··· Dataset extract ···

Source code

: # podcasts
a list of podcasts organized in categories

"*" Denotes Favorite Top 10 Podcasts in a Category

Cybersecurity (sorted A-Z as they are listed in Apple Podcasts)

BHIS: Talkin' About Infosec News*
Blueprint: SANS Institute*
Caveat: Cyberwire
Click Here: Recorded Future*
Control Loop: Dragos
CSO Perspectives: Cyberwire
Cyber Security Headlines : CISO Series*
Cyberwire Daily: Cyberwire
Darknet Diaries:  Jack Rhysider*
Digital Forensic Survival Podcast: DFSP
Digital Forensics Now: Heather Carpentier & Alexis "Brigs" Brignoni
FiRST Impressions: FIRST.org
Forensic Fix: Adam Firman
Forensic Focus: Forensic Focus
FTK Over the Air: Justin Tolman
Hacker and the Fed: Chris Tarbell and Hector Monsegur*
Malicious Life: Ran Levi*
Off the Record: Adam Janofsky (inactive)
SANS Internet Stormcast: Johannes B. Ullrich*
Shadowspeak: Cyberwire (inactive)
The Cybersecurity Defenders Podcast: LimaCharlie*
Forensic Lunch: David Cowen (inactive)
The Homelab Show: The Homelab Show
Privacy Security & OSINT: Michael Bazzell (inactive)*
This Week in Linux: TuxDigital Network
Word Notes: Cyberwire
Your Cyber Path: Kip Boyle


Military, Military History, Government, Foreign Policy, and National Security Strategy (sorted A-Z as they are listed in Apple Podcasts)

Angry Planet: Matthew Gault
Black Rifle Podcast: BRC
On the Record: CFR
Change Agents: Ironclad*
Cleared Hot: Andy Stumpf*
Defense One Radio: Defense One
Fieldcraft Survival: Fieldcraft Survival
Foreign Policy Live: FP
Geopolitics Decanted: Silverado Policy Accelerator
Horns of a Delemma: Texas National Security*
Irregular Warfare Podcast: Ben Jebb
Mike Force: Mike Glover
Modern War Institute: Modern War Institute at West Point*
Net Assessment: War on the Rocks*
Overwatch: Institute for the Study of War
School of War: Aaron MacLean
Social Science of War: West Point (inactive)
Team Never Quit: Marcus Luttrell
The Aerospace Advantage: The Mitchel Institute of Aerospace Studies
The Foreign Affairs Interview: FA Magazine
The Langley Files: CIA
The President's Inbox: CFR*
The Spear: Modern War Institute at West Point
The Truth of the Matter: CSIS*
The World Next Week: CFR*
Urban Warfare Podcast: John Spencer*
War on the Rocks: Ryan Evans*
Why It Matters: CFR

···

Problem to work on: Every line from the line containing "Cybersecurity (sorted A-Z" through the line containing "Cyber Security Headlines : CISO Series*" in the records above must be retyped exactly. Leave out the rest.

Exercise solution:
Cybersecurity (sorted A-Z as they are listed in Apple Podcasts)

BHIS: Talkin' About Infosec News*
Blueprint: SANS Institute*
Caveat: Cyberwire
Click Here: Recorded Future*
Control Loop: Dragos
CSO Perspectives: Cyberwire
Cyber Security Headlines : CISO Series*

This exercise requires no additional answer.